In the wake of the bioterrorism scare, the Bush administration is pushing state legislatures to adopt a draconian new quarantine law. The model law, drafted by the Centers for Disease Control, permits forced vaccinations and quarantines of people exposed to infectious disease and the drafting of doctors and orders police to restrain citizens by force from leaving contaminated areas, reports the January 7 issue of In These Times, published by the Institute for Public Affairs. The proposed law "treats American citizens as if they are the enemy," says George Annas, an SPH professor of health law, who leads 10 New England health law scholars in opposing the law. Massachusetts Governor Jane Swift has introduced a version of the Bush-proposed law that includes not only the forced detention of infected persons, but the seizing of hospitals and confiscation of the infected person's property.

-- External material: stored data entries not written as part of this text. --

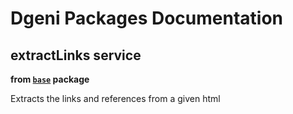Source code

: # Dgeni Packages Documentation


## extractLinks service
**from <a href="../../base.md"><code>base</code></a> package**

Extracts the links and references from a given html

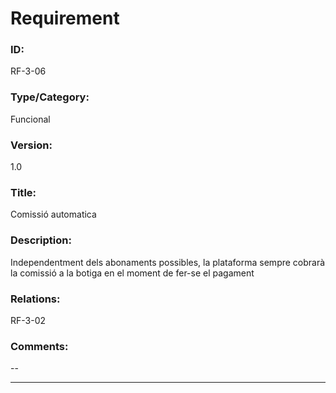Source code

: # Requirement

### ID:
RF-3-06

### Type/Category:
Funcional

### Version:
1.0

### Title:
Comissió automatica

### Description:
Independentment dels abonaments possibles, la plataforma sempre cobrarà la comissió a la botiga en el moment de fer-se el pagament

### Relations:
RF-3-02

### Comments:
--

---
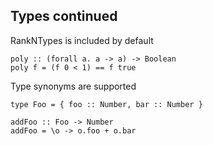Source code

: ##  Types continued

RankNTypes is included by default

    poly :: (forall a. a -> a) -> Boolean
    poly f = (f 0 < 1) == f true

Type synonyms are supported

    type Foo = { foo :: Number, bar :: Number }

    addFoo :: Foo -> Number
    addFoo = \o -> o.foo + o.bar

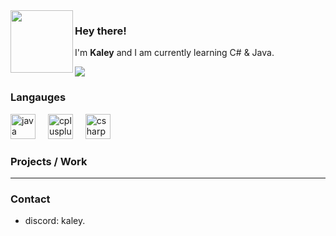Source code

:<img align="left" src="https://i.imgur.com/AfuJqnJ.png" width="100">

### Hey there!

I'm **Kaley**  and I am currently learning C# & Java.


![](https://komarev.com/ghpvc/?username=kaleyyyy&color=2a6acb)
###  Langauges
<div align="left">
  <img src="https://cdn.jsdelivr.net/gh/devicons/devicon/icons/java/java-plain.svg" height="40" alt="java logo"  />
  <img width="12" />
  <img src="https://cdn.jsdelivr.net/gh/devicons/devicon/icons/cplusplus/cplusplus-line.svg" height="40" alt="cplusplus logo"  />
  <img width="12" />
  <img src="https://cdn.jsdelivr.net/gh/devicons/devicon/icons/csharp/csharp-line.svg" height="40" alt="csharp logo"  />
</div>

### Projects / Work
---
 
### Contact 
- discord: kaley.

National Review: War on terrorism, according to Codevilla, is wasting our time

William F. Buckley, Jr., writes in the December 31 National Review that "Angelo M. Codevilla is one tough hombre, yet his prescriptions are mobilizing, even for the weak-willed." Codevilla, a CAS professor of international relations and a senior fellow of the Claremont Institute, writes in the Claremont Review of Books that the war on terrorism, which has three parts -- homeland security, more intelligence, and bringing al-Qaeda to justice -- is wasting our time. "The first is impotent, counterproductive, and silly," he says. "The second is impossible. The third is misconceived and is a diversion from reality." Drawing from Codevilla's writing, Buckley concludes, "As we are proceeding, we are not targeting the procreative citadels of the enemy. It is not so much Osama bin Laden we are after as those who permitted him to be strong and influential and, as a terrorist leader, productive." The principal sponsors of the terrorists are not religious fanatics, Codevilla says, but "Palestine's Yasser Arafat, Iraq's Saddam Hussein, and Syria's Assad family. Killing these regimes would be relatively easy, would be a favor to the peoples living under them, and is the only way to stop terrorism among us."

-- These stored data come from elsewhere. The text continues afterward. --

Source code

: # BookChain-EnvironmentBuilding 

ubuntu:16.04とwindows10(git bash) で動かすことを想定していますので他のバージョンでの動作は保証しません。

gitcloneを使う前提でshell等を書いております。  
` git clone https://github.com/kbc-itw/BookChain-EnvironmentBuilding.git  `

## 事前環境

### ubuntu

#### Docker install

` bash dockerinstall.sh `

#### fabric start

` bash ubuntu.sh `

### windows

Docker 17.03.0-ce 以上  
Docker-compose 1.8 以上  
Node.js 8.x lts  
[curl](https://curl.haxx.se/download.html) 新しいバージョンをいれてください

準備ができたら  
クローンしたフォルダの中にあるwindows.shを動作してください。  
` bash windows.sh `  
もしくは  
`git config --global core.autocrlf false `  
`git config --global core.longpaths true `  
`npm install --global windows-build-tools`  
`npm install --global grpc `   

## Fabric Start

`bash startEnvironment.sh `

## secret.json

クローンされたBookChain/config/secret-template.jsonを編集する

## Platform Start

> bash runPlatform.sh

Business Week: Directors of BU's Health Reform Program address drug prices

In a letter to the editor published in the December 31 Business Week. Alan Sager, an SPH professor of health services, and Deborah Socolar, an SPH project manager, directors of SPH's Health Reform Program, respond to the magazine's December 10 article "Drug prices: What's fair?" "It is sad to see artificially high prices restrict the use of the many medications that are needed -- especially with 70 million Americans lacking drug coverage and millions more insured badly. Private cost controls would cut drug use further, and they might even hamper research. The latest data show that per capita drug spending here is the world's highest. As we outlined recently in Senate testimony, a prescription drug peace treaty could rely on public action to lower prices and raise volumes to buy all the additional drugs needed to fill all Americans' prescriptions, at an annual incremental cost of perhaps $9 billion, while protecting drugmakers' profits and while channeling dollars from marketing and copycat research into breakthrough research."

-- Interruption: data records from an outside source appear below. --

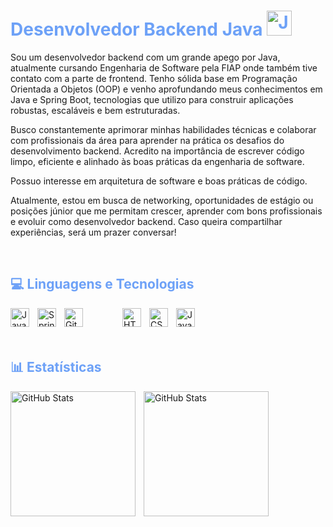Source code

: <h1 style = "color:#6da1f7;">
    Desenvolvedor Backend Java 
    <img align="rigth" 
        alt="Java"
        title="Java" 
        width="40px" 
        style="padding-right: 10px;" 
        src="https://cdn.jsdelivr.net/gh/devicons/devicon@latest/icons/java/java-original.svg">  </h1>


Sou um desenvolvedor backend com um grande apego por Java, atualmente cursando Engenharia de Software pela FIAP onde também tive contato com a parte de frontend. Tenho sólida base em Programação Orientada a Objetos (OOP) e venho aprofundando meus conhecimentos em Java e Spring Boot, tecnologias que utilizo para construir aplicações robustas, escaláveis e bem estruturadas.

Busco constantemente aprimorar minhas habilidades técnicas e colaborar com profissionais da área para aprender na prática os desafios do desenvolvimento backend. Acredito na importância de escrever código limpo, eficiente e alinhado às boas práticas da engenharia de software.

Possuo interesse em arquitetura de software e boas práticas de código.

Atualmente, estou em busca de networking, oportunidades de estágio ou posições júnior que me permitam crescer, aprender com bons profissionais e evoluir como desenvolvedor backend. Caso queira compartilhar experiências, será um prazer conversar!


<br>

<h2 style = "color:#6da1f7;">💻 Linguagens e Tecnologias</h2> 

<img 
    align="left" 
    alt="Java"
    title="Java" 
    width="30px" 
    style="padding-right: 10px;" 
    src="https://cdn.jsdelivr.net/gh/devicons/devicon@latest/icons/java/java-original.svg" 
/>
<img 
    align="left" 
    alt="Spring Boot"
    title="Spring Boot" 
    width="30px" 
    style="padding-right: 10px;" 
    src="https://cdn.jsdelivr.net/gh/devicons/devicon@latest/icons/spring/spring-original.svg" 
/>
<img 
    align="left" 
    alt="Git"
    title="Git" 
    width="30px" 
    style="padding-right: 60px;" 
    src="https://cdn.jsdelivr.net/gh/devicons/devicon@latest/icons/git/git-original.svg" 
/>
<img 
    align="left" 
    alt="HTML"
    title="HTML" 
    width="30px" 
    style="padding-right: 10px;" 
    src="https://cdn.jsdelivr.net/gh/devicons/devicon@latest/icons/html5/html5-original.svg" 
/>
<img 
    align="left" 
    alt="CSS" 
    title="CSS"
    width="30px" 
    style="padding-right: 10px;" 
    src="https://cdn.jsdelivr.net/gh/devicons/devicon@latest/icons/css3/css3-original.svg" 
/>
<img 
    align="left" 
    alt="JavaScript" 
    title="JavaScript"
    width="30px" 
    style="padding-right: 10px;" 
    src="https://cdn.jsdelivr.net/gh/devicons/devicon@latest/icons/javascript/javascript-original.svg" 
/>


<br>
<br>
<br>

<h2 style = "color:#6da1f7;">📊 Estatísticas</h2>

<p>
  <img 
    align="left" 
    alt="GitHub Stats" 
    height="200" 
    style="padding-right: 10px;" 
    src="https://github-readme-stats.vercel.app/api?username=AaronSena&show_icons=true&theme=tokyonight&include_all_commits=true&locale=pt-br" 
  />

<img 
      align="left" 
      alt="GitHub Stats" 
      height="200" 
      src="https://github-readme-stats.vercel.app/api/top-langs/?username=AaronSena&theme=tokyonight&layout=compact&custom_title=Tecnologias&langs_count=9" 
  />

</p>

The Boston Globe: Teaching peace

"The way to peace lies in finding a common ethical basis for communication that would constitute a global identity as humans over and above the competing ties of ethnicity, religion, and nation that separate us," writes Ronald Richardson, a CAS associate professor of history and director of the GRS African-American studies program, in an op-ed piece in the December 29 Boston Globe. "Students should study the religious and ethical traditions of the entire world. They should process through courses on universal history, economy, politics, and geography. Public schools could encourage this turn to universalism by creating a global studies curriculum. Universities could launch colleges of global studies. The latter could and should cooperate with public schools in teacher training and curriculum design. While local action should remain primary, the president should take national initiative by creating an Office of Global Awareness to complement the work of the Office of Homeland Defense; for today's security lies in knowledge, while ignorance imperils. Peace and the beloved community can be achieved, but they must be nurtured."